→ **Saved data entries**
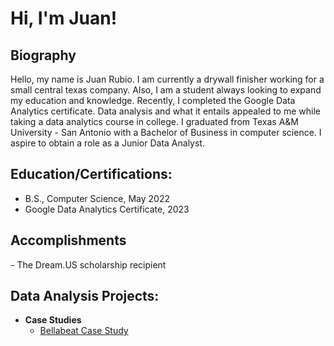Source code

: <h1>Hi, I'm Juan! </h1>

<h2> Biography</h2>
  Hello, my name is Juan Rubio. I am currently a drywall finisher working for a small central texas company. Also, I am a student always looking to expand my education and knowledge. Recently, I completed the Google Data Analytics certificate. Data analysis and what it entails appealed to me while taking a data analytics course in college. I graduated from Texas A&M University - San Antonio with a Bachelor of Business in computer science. I aspire to obtain a role as a Junior Data Analyst. 

<h2> Education/Certifications:</h2>

- B.S., Computer Science, May 2022
- Google Data Analytics Certificate, 2023

<h2> Accomplishments</h2>
- The Dream.US scholarship recipient 


<h2>  Data Analysis Projects:</h2>

- <b>Case Studies</b>
  - [Bellabeat Case Study](https://github.com/jdlcrubio/Bellabeat)


<!--
**joshmadakor1/joshmadakor1** is a ✨ _special_ ✨ repository because its `README.md` (this file) appears on your GitHub profile.

Here are some ideas to get you started:

- 🔭 I’m currently working on ...
- 🌱 I’m currently learning ...
- 👯 I’m looking to collaborate on ...
- 🤔 I’m looking for help with ...
- 💬 Ask me about ...
- 📫 How to reach me: ...
- 😄 Pronouns: ...
- ⚡ Fun fact: ...
-->
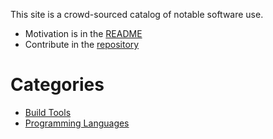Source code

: This site is a crowd-sourced catalog of notable software use.

- Motivation is in the [README](/readme/)
- Contribute in the [repository](https://github.com/nobodyuses/nobodyuses.org)

# Categories

* [Build Tools](/build-tools/)
* [Programming Languages](/programming-languages/)
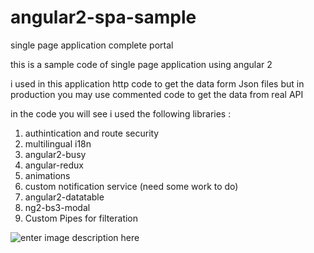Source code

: # angular2-spa-sample
single page application complete portal

this is a sample code of single page application using angular 2
 
i used in this application http code to get the data form Json files but in production you may use commented code to get the data from real API

in the code you will see i used the following libraries :
 1. authintication and route security
 2. multilingual i18n
 3.  angular2-busy
 4. angular-redux
 5. animations
 6. custom notification service (need some work to do)
 7. angular2-datatable
 8. ng2-bs3-modal 
 9. Custom Pipes for filteration

![enter image description here](https://raw.githubusercontent.com/nourBerro/angular2-spa-sample/master/ScreenShot.JPG)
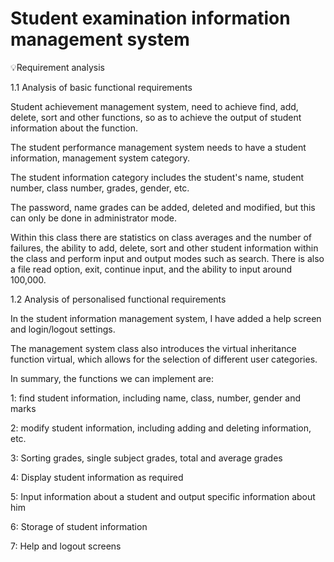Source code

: #  Student examination information management system
💡Requirement analysis 

1.1 Analysis of basic functional requirements

Student achievement management system, need to achieve find, add, delete, sort and other functions, so as to achieve the output of student information about the function.

The student performance management system needs to have a student information, management system category. 

The student information category includes the student's name, student number, class number, grades, gender, etc.

The password, name grades can be added, deleted and modified, but this can only be done in administrator mode. 

Within this class there are statistics on class averages and the number of failures, the ability to add, delete, sort and other student information within the class and perform input and output modes such as search. There is also a file read option, exit, continue input, and the ability to input around 100,000. 

1.2 Analysis of personalised functional requirements       

In the student information management system, I have added a help screen and login/logout settings.

The management system class also introduces the virtual inheritance function virtual, which allows for the selection of different user categories. 

In summary, the functions we can implement are: 

1: find student information, including name, class, number, gender and marks 

2: modify student information, including adding and deleting information, etc. 

3: Sorting grades, single subject grades, total and average grades

4: Display student information as required

5: Input information about a student and output specific information about him 

6: Storage of student information

7: Help and logout screens
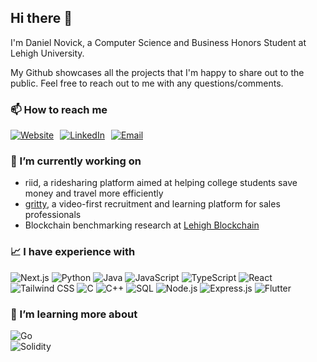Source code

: ## Hi there 👋

<!--
**dnovick-byte/dnovick-byte** is a ✨ _special_ ✨ repository because its `README.md` (this file) appears on your GitHub profile.

Here are some ideas to get you started:

- 🔭 I’m currently working on ...
- 🌱 I’m currently learning ...
- 👯 I’m looking to collaborate on ...
- 🤔 I’m looking for help with ...
- 💬 Ask me about ...
- 📫 How to reach me: ...
- 😄 Pronouns: ...
- ⚡ Fun fact: ...
-->

I'm Daniel Novick, a Computer Science and Business Honors Student at Lehigh University. 

My Github showcases all the projects that I'm happy to share out to the public. Feel free to reach out to me with any questions/comments.

### 📫 How to reach me

<div style="display: flex; gap: 10px; align-items: center;">
  <a href="https://danielnovick.dev">
    <img src="https://img.shields.io/badge/DanielNovick.dev-%236A0DAD.svg?style=for-the-badge&logoColor=white" alt="Website"/>
  </a>
  <a href="https://www.linkedin.com/in/danielbnovick/">
    <img src="https://img.shields.io/badge/LinkedIn-%230077B5.svg?style=for-the-badge&logo=linkedin&logoColor=white" alt="LinkedIn"/>
  </a>
  <a href="mailto:danielbnovick@gmail.com">
    <img src="https://img.shields.io/badge/Email-D14836?style=for-the-badge&logo=gmail&logoColor=white" alt="Email"/>
  </a>
</div>

### 🔭 I’m currently working on

- riid, a ridesharing platform aimed at helping college students save money and travel more efficiently  
- [gritty](https://grittyhiring.com/), a video-first recruitment and learning platform for sales professionals  
- Blockchain benchmarking research at [Lehigh Blockchain](https://wordpress.lehigh.edu/blockchain/)

### 📈 I have experience with

<div display="flex">
    <img src="https://img.shields.io/badge/Next.js-%23000000.svg?style=for-the-badge&logo=next.js&logoColor=white" alt="Next.js"/>
    <img src="https://img.shields.io/badge/Python-%233776AB.svg?style=for-the-badge&logo=python&logoColor=white" alt="Python"/>
    <img src="https://img.shields.io/badge/Java-%23ED8B00.svg?style=for-the-badge&logo=java&logoColor=white" alt="Java"/>
    <img src="https://img.shields.io/badge/JavaScript-%23F7DF1E.svg?style=for-the-badge&logo=javascript&logoColor=black" alt="JavaScript"/>
    <img src="https://img.shields.io/badge/TypeScript-%23007ACC.svg?style=for-the-badge&logo=typescript&logoColor=white" alt="TypeScript"/>
    <img src="https://img.shields.io/badge/React-%2320232A.svg?style=for-the-badge&logo=react&logoColor=%2361DAFB" alt="React"/>
    <img src="https://img.shields.io/badge/Tailwind_CSS-%2338B2AC.svg?style=for-the-badge&logo=tailwind-css&logoColor=white" alt="Tailwind CSS"/> 
    <img src="https://img.shields.io/badge/C-%2300599C.svg?style=for-the-badge&logo=c&logoColor=white" alt="C"/>
    <img src="https://img.shields.io/badge/C++-%2300599C.svg?style=for-the-badge&logo=c%2B%2B&logoColor=white" alt="C++"/>
    <img src="https://img.shields.io/badge/SQL-%23316192.svg?style=for-the-badge&logo=sql&logoColor=white" alt="SQL"/>
    <img src="https://img.shields.io/badge/Node.js-%23339933.svg?style=for-the-badge&logo=node.js&logoColor=white" alt="Node.js"/>
    <img src="https://img.shields.io/badge/Express.js-%23404d59.svg?style=for-the-badge" alt="Express.js"/>
    <img src="https://img.shields.io/badge/Flutter-%2302569B.svg?style=for-the-badge&logo=flutter&logoColor=white" alt="Flutter"/>
</div>

### 🌱 I’m learning more about

<div display="flex">
  <img src="https://img.shields.io/badge/Go-%2300ADD8.svg?style=for-the-badge&logo=go&logoColor=white" alt="Go"/>
</div>
<div display="flex">
  <img src="https://img.shields.io/badge/Solidity-%23363636.svg?style=for-the-badge&logo=solidity&logoColor=white" alt="Solidity"/>
</div>


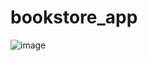 # bookstore_app
![image](https://github.com/sarrietav-dev/bookstore_app/assets/25210925/1f916f33-f033-4f2d-9523-9da5df992ef7)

→ **What is required**
Exclude the pictures and print the rest of the data exactly.

→ **Output below**
Source code

: <h1>Hi, I'm Juan! </h1>

<h2> Biography</h2>
  Hello, my name is Juan Rubio. I am currently a drywall finisher working for a small central texas company. Also, I am a student always looking to expand my education and knowledge. Recently, I completed the Google Data Analytics certificate. Data analysis and what it entails appealed to me while taking a data analytics course in college. I graduated from Texas A&M University - San Antonio with a Bachelor of Business in computer science. I aspire to obtain a role as a Junior Data Analyst. 

<h2> Education/Certifications:</h2>

- B.S., Computer Science, May 2022
- Google Data Analytics Certificate, 2023

<h2> Accomplishments</h2>
- The Dream.US scholarship recipient 


<h2>  Data Analysis Projects:</h2>

- <b>Case Studies</b>
  - [Bellabeat Case Study](https://github.com/jdlcrubio/Bellabeat)


<!--
**joshmadakor1/joshmadakor1** is a ✨ _special_ ✨ repository because its `README.md` (this file) appears on your GitHub profile.

Here are some ideas to get you started:

- 🔭 I’m currently working on ...
- 🌱 I’m currently learning ...
- 👯 I’m looking to collaborate on ...
- 🤔 I’m looking for help with ...
- 💬 Ask me about ...
- 📫 How to reach me: ...
- 😄 Pronouns: ...
- ⚡ Fun fact: ...
-->
Source code

: This site is a crowd-sourced catalog of notable software use.

- Motivation is in the [README](/readme/)
- Contribute in the [repository](https://github.com/nobodyuses/nobodyuses.org)

# Categories

* [Build Tools](/build-tools/)
* [Programming Languages](/programming-languages/)
Source code

: # angular2-spa-sample
single page application complete portal

this is a sample code of single page application using angular 2
 
i used in this application http code to get the data form Json files but in production you may use commented code to get the data from real API

in the code you will see i used the following libraries :
 1. authintication and route security
 2. multilingual i18n
 3.  angular2-busy
 4. angular-redux
 5. animations
 6. custom notification service (need some work to do)
 7. angular2-datatable
 8. ng2-bs3-modal 
 9. Custom Pipes for filteration

![enter image description here](https://raw.githubusercontent.com/nourBerro/angular2-spa-sample/master/ScreenShot.JPG)
Source code

: #  Student examination information management system
💡Requirement analysis 

1.1 Analysis of basic functional requirements

Student achievement management system, need to achieve find, add, delete, sort and other functions, so as to achieve the output of student information about the function.

The student performance management system needs to have a student information, management system category. 

The student information category includes the student's name, student number, class number, grades, gender, etc.

The password, name grades can be added, deleted and modified, but this can only be done in administrator mode. 

Within this class there are statistics on class averages and the number of failures, the ability to add, delete, sort and other student information within the class and perform input and output modes such as search. There is also a file read option, exit, continue input, and the ability to input around 100,000. 

1.2 Analysis of personalised functional requirements       

In the student information management system, I have added a help screen and login/logout settings.

The management system class also introduces the virtual inheritance function virtual, which allows for the selection of different user categories. 

In summary, the functions we can implement are: 

1: find student information, including name, class, number, gender and marks 

2: modify student information, including adding and deleting information, etc. 

3: Sorting grades, single subject grades, total and average grades

4: Display student information as required

5: Input information about a student and output specific information about him 

6: Storage of student information

7: Help and logout screens
Source code

: ## Hi there 👋

<!--
**dnovick-byte/dnovick-byte** is a ✨ _special_ ✨ repository because its `README.md` (this file) appears on your GitHub profile.

Here are some ideas to get you started:

- 🔭 I’m currently working on ...
- 🌱 I’m currently learning ...
- 👯 I’m looking to collaborate on ...
- 🤔 I’m looking for help with ...
- 💬 Ask me about ...
- 📫 How to reach me: ...
- 😄 Pronouns: ...
- ⚡ Fun fact: ...
-->

I'm Daniel Novick, a Computer Science and Business Honors Student at Lehigh University. 

My Github showcases all the projects that I'm happy to share out to the public. Feel free to reach out to me with any questions/comments.

### 📫 How to reach me

<div style="display: flex; gap: 10px; align-items: center;">
  <a href="https://danielnovick.dev">
    <img src="https://img.shields.io/badge/DanielNovick.dev-%236A0DAD.svg?style=for-the-badge&logoColor=white" alt="Website"/>
  </a>
  <a href="https://www.linkedin.com/in/danielbnovick/">
    <img src="https://img.shields.io/badge/LinkedIn-%230077B5.svg?style=for-the-badge&logo=linkedin&logoColor=white" alt="LinkedIn"/>
  </a>
  <a href="mailto:danielbnovick@gmail.com">
    <img src="https://img.shields.io/badge/Email-D14836?style=for-the-badge&logo=gmail&logoColor=white" alt="Email"/>
  </a>
</div>

### 🔭 I’m currently working on

- riid, a ridesharing platform aimed at helping college students save money and travel more efficiently  
- [gritty](https://grittyhiring.com/), a video-first recruitment and learning platform for sales professionals  
- Blockchain benchmarking research at [Lehigh Blockchain](https://wordpress.lehigh.edu/blockchain/)

### 📈 I have experience with

<div display="flex">
    <img src="https://img.shields.io/badge/Next.js-%23000000.svg?style=for-the-badge&logo=next.js&logoColor=white" alt="Next.js"/>
    <img src="https://img.shields.io/badge/Python-%233776AB.svg?style=for-the-badge&logo=python&logoColor=white" alt="Python"/>
    <img src="https://img.shields.io/badge/Java-%23ED8B00.svg?style=for-the-badge&logo=java&logoColor=white" alt="Java"/>
    <img src="https://img.shields.io/badge/JavaScript-%23F7DF1E.svg?style=for-the-badge&logo=javascript&logoColor=black" alt="JavaScript"/>
    <img src="https://img.shields.io/badge/TypeScript-%23007ACC.svg?style=for-the-badge&logo=typescript&logoColor=white" alt="TypeScript"/>
    <img src="https://img.shields.io/badge/React-%2320232A.svg?style=for-the-badge&logo=react&logoColor=%2361DAFB" alt="React"/>
    <img src="https://img.shields.io/badge/Tailwind_CSS-%2338B2AC.svg?style=for-the-badge&logo=tailwind-css&logoColor=white" alt="Tailwind CSS"/> 
    <img src="https://img.shields.io/badge/C-%2300599C.svg?style=for-the-badge&logo=c&logoColor=white" alt="C"/>
    <img src="https://img.shields.io/badge/C++-%2300599C.svg?style=for-the-badge&logo=c%2B%2B&logoColor=white" alt="C++"/>
    <img src="https://img.shields.io/badge/SQL-%23316192.svg?style=for-the-badge&logo=sql&logoColor=white" alt="SQL"/>
    <img src="https://img.shields.io/badge/Node.js-%23339933.svg?style=for-the-badge&logo=node.js&logoColor=white" alt="Node.js"/>
    <img src="https://img.shields.io/badge/Express.js-%23404d59.svg?style=for-the-badge" alt="Express.js"/>
    <img src="https://img.shields.io/badge/Flutter-%2302569B.svg?style=for-the-badge&logo=flutter&logoColor=white" alt="Flutter"/>
</div>

### 🌱 I’m learning more about

<div display="flex">
  <img src="https://img.shields.io/badge/Go-%2300ADD8.svg?style=for-the-badge&logo=go&logoColor=white" alt="Go"/>
</div>
<div display="flex">
  <img src="https://img.shields.io/badge/Solidity-%23363636.svg?style=for-the-badge&logo=solidity&logoColor=white" alt="Solidity"/>
</div>


 # bookstore_app
![image](https://github.com/sarrietav-dev/bookstore_app/assets/25210925/1f916f33-f033-4f2d-9523-9da5df992ef7)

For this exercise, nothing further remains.